### TASK BRIEF
Please give the number of lines that hold the string "typically" in the listing, without any other words.
BEGIN
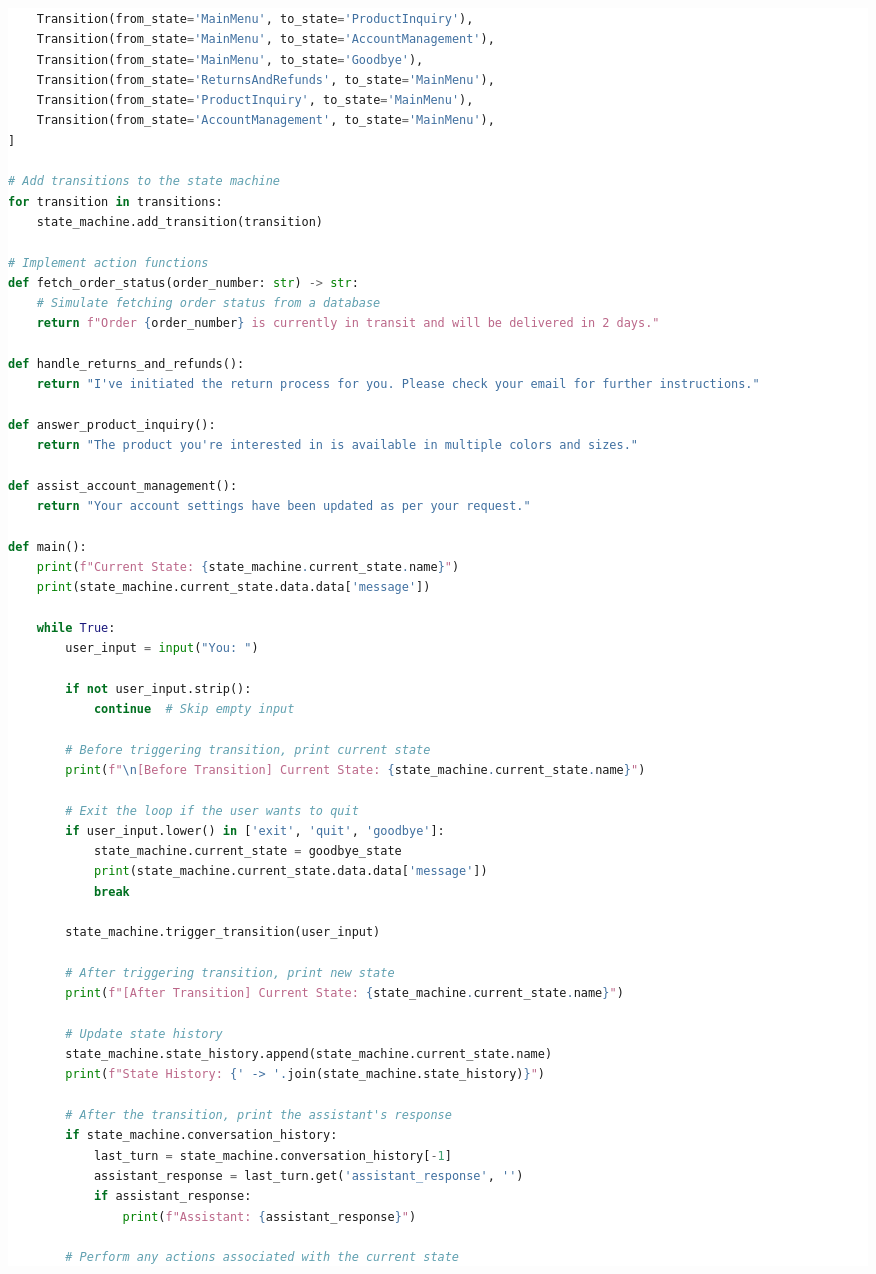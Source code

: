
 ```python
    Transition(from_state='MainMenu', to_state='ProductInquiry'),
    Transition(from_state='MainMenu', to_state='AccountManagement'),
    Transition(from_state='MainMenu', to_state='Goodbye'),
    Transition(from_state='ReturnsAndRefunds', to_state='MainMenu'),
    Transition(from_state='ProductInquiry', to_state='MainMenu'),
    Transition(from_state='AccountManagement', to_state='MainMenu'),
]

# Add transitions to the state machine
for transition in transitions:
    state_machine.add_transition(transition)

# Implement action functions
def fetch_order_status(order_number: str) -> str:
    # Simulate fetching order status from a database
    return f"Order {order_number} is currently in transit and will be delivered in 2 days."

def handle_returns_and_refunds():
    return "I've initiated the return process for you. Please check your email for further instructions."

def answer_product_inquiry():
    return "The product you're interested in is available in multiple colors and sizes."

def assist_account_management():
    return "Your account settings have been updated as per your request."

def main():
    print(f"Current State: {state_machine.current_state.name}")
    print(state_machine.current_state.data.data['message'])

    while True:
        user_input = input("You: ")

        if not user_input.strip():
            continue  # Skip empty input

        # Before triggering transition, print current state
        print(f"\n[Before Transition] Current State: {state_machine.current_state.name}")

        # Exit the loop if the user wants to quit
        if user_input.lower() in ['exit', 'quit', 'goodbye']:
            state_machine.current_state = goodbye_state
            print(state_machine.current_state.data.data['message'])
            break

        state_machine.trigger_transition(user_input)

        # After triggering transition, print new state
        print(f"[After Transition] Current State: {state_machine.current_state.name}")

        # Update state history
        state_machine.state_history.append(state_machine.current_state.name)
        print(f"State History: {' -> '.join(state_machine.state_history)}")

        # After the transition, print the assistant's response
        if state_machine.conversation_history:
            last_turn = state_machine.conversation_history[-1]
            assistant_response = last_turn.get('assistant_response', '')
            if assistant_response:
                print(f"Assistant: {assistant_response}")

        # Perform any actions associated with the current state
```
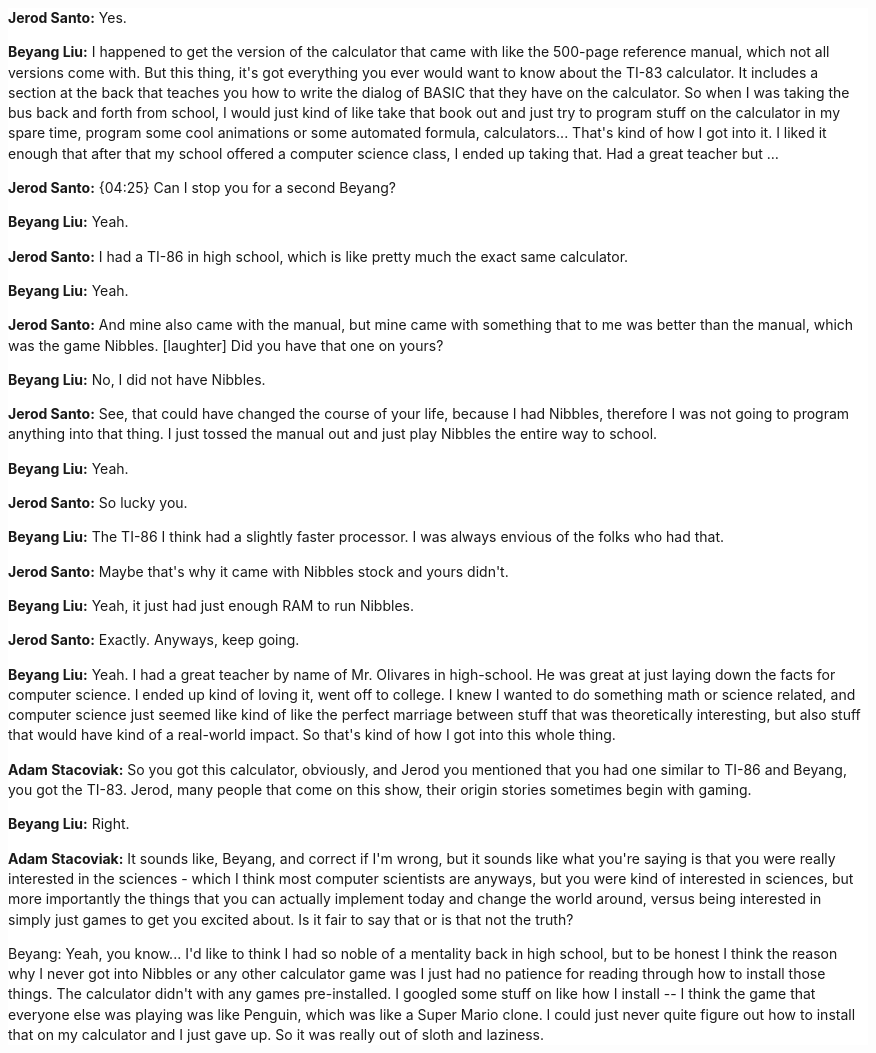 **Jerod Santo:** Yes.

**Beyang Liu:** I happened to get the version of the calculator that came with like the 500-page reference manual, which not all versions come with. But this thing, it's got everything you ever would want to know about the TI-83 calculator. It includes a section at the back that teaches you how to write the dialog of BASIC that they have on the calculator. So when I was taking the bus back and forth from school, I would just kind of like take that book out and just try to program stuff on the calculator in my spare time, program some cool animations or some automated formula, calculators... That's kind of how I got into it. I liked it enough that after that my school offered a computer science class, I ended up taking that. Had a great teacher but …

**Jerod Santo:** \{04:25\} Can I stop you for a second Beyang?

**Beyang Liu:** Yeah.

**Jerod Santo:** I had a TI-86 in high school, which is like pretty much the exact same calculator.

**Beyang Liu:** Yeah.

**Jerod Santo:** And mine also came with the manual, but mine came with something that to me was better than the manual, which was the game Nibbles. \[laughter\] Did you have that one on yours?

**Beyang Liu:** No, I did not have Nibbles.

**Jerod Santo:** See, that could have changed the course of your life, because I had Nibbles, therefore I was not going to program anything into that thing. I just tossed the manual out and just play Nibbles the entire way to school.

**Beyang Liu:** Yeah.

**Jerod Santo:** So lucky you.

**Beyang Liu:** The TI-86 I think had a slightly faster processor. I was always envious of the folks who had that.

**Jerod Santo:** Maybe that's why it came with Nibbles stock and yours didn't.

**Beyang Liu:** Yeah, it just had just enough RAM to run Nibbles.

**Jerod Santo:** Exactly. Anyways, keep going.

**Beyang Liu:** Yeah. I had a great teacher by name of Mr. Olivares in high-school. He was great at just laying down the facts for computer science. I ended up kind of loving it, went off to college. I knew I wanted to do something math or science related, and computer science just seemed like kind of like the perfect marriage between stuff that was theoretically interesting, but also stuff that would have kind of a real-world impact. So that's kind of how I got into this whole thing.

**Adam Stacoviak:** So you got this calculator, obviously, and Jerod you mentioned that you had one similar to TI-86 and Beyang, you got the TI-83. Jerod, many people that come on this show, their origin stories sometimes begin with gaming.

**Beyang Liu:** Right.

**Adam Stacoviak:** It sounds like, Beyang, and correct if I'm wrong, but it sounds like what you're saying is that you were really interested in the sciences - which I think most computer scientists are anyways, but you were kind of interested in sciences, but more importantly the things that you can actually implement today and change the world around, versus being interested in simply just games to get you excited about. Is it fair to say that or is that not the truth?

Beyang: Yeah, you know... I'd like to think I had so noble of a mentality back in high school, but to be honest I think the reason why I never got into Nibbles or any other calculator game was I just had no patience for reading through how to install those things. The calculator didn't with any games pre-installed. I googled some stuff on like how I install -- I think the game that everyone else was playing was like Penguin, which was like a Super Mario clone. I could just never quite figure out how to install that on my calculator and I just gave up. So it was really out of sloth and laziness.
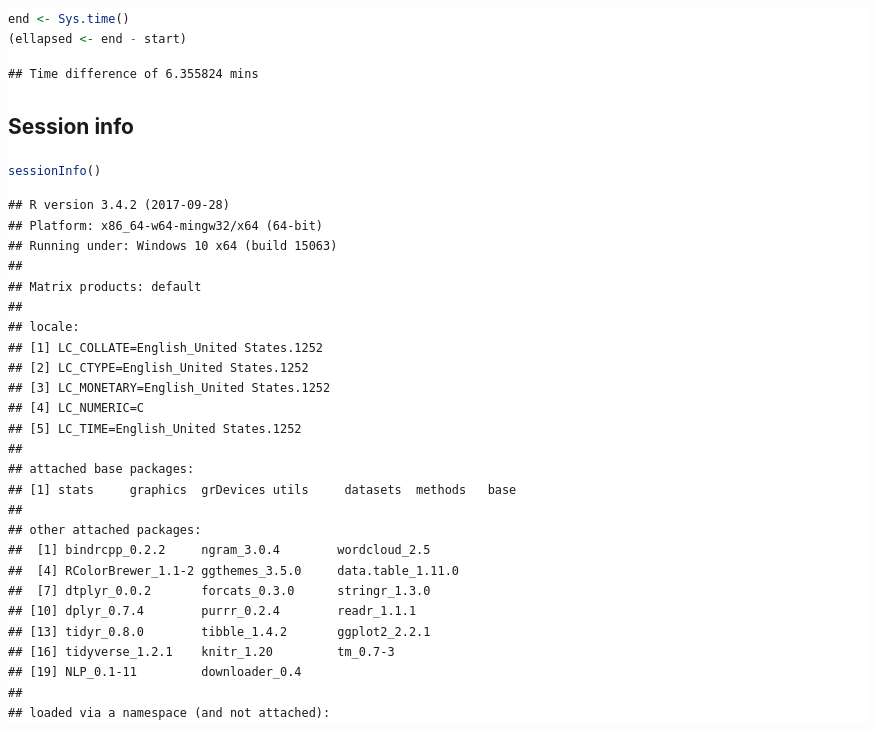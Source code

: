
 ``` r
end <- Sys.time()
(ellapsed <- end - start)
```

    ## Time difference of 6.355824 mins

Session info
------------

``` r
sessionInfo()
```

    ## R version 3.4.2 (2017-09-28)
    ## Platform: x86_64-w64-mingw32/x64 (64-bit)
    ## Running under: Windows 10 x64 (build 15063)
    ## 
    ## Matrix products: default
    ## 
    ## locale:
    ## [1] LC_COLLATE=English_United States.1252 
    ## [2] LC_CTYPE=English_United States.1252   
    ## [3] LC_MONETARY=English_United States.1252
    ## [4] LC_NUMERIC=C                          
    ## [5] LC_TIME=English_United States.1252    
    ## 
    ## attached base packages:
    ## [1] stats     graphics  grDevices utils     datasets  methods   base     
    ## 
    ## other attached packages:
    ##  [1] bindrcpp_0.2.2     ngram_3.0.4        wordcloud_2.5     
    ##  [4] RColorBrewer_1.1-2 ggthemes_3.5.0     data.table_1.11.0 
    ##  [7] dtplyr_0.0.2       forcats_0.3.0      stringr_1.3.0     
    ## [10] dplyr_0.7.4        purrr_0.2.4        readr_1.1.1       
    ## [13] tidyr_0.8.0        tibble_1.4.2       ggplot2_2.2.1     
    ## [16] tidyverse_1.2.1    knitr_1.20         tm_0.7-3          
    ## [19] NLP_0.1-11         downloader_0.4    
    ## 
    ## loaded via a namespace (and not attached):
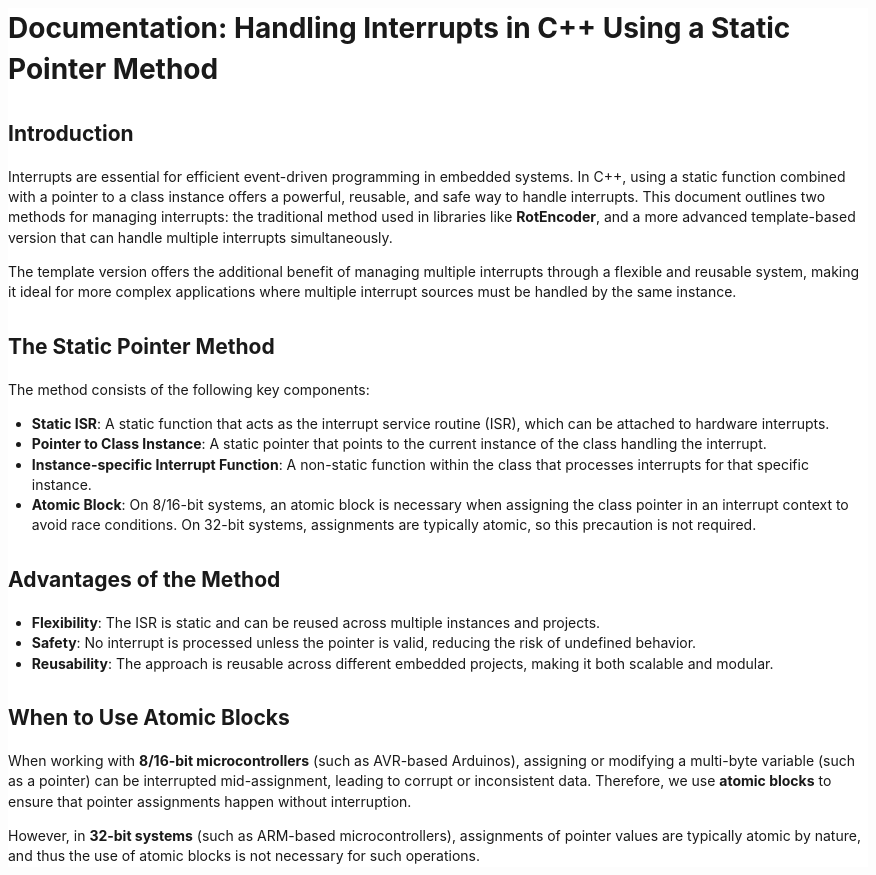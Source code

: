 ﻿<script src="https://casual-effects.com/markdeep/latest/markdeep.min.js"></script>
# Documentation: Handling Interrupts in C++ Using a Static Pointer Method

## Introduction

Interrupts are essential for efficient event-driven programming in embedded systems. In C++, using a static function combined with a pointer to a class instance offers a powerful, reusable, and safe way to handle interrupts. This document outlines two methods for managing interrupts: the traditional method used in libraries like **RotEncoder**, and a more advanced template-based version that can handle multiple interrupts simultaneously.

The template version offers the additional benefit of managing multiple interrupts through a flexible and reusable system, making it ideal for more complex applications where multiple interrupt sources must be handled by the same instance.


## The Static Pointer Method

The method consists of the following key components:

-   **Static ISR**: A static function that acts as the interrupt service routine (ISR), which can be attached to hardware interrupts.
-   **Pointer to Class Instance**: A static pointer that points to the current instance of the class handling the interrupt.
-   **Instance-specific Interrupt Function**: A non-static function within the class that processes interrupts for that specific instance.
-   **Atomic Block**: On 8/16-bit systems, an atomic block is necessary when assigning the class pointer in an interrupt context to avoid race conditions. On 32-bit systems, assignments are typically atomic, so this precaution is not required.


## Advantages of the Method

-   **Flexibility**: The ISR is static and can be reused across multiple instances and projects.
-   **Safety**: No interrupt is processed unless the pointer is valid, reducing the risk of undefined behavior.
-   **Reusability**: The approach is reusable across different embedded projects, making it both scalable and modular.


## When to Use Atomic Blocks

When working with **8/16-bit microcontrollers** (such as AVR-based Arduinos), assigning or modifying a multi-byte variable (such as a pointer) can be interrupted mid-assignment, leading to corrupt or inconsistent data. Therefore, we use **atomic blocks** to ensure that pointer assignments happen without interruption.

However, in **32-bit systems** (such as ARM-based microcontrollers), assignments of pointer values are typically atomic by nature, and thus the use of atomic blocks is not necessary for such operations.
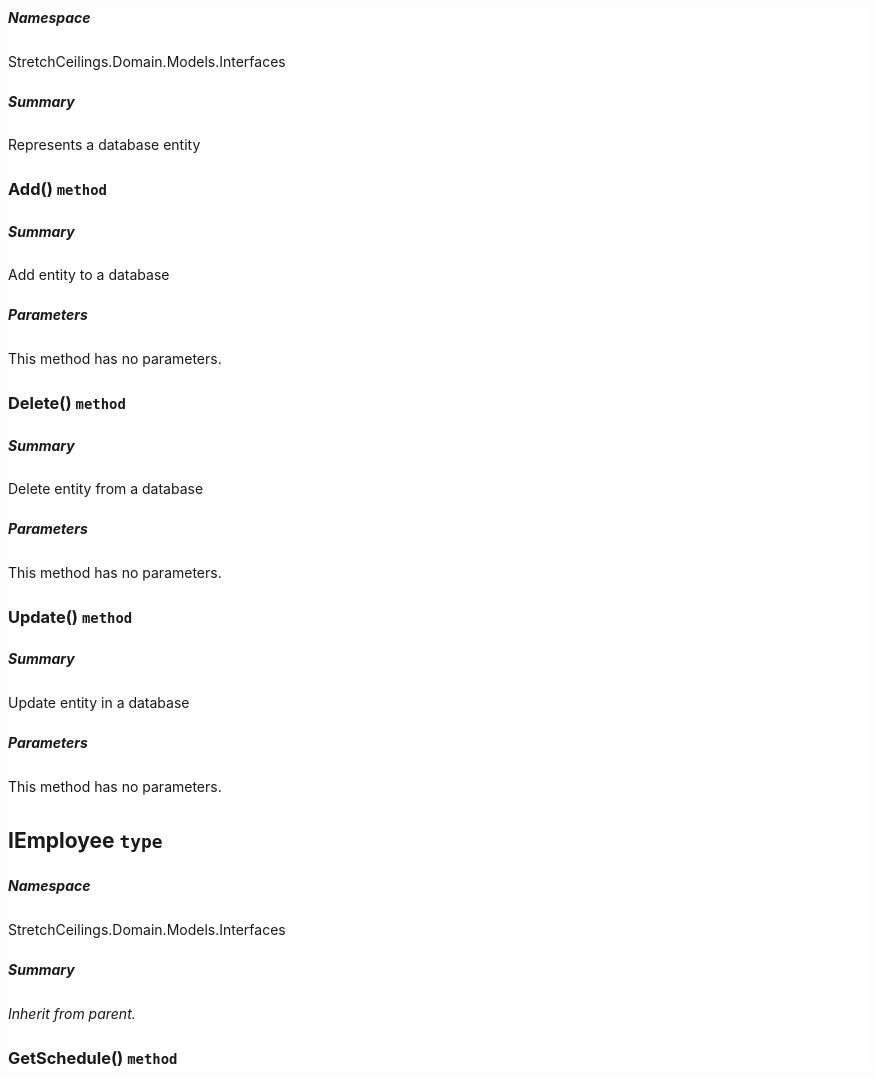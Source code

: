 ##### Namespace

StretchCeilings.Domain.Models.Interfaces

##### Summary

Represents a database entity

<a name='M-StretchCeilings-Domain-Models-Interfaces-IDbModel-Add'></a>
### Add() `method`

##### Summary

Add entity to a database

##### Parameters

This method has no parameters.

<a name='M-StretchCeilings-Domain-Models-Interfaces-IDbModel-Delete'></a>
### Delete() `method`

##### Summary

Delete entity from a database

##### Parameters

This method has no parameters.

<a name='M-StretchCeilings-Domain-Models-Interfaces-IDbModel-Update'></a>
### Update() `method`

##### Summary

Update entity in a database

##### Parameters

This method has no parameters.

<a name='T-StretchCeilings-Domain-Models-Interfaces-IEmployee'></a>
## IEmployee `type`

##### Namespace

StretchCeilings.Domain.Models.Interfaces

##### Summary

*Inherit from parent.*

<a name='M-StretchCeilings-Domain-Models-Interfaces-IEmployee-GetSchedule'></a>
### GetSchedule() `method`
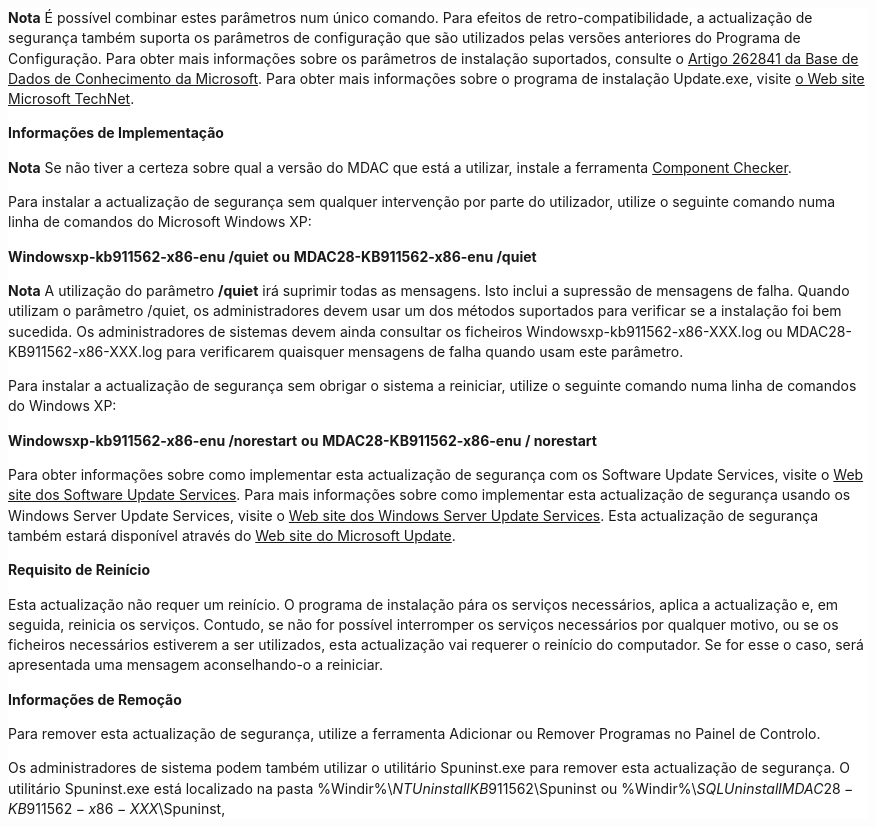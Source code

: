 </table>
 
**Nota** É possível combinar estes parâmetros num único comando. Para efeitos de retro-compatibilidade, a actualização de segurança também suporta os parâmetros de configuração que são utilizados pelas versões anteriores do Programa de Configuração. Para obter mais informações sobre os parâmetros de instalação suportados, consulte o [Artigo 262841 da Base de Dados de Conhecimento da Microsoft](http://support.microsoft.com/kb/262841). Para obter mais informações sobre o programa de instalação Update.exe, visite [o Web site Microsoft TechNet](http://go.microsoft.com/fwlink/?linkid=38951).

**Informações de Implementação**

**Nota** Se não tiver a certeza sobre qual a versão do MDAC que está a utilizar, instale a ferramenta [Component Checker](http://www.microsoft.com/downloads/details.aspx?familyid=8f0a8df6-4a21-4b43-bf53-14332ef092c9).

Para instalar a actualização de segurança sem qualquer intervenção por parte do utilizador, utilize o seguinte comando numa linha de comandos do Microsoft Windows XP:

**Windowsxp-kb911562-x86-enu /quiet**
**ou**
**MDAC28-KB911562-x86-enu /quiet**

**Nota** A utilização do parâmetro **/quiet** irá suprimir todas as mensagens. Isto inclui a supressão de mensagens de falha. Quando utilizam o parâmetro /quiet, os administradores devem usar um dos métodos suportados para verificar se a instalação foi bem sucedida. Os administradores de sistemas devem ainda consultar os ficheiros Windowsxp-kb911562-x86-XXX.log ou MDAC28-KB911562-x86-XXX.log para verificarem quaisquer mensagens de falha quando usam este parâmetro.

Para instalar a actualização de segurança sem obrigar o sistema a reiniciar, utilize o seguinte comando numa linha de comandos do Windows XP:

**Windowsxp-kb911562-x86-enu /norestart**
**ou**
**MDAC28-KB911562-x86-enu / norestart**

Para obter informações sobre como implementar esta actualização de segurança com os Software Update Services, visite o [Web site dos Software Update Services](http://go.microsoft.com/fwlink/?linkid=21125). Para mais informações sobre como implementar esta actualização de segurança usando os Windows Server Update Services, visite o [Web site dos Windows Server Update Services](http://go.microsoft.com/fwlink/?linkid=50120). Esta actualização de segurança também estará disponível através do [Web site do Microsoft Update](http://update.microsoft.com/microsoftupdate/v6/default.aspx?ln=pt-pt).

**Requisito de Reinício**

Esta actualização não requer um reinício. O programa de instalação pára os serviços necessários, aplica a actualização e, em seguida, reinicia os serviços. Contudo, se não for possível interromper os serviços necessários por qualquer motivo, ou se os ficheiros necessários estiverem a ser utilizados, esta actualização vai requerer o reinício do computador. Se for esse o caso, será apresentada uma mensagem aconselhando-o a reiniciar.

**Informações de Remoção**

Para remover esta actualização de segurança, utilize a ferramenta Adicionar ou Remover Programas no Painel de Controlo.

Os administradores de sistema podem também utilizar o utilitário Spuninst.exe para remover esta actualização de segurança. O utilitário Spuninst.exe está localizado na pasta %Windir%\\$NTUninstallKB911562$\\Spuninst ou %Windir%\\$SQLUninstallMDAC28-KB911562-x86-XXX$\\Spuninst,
END
### SOLUTION TO THE PROBLEM
2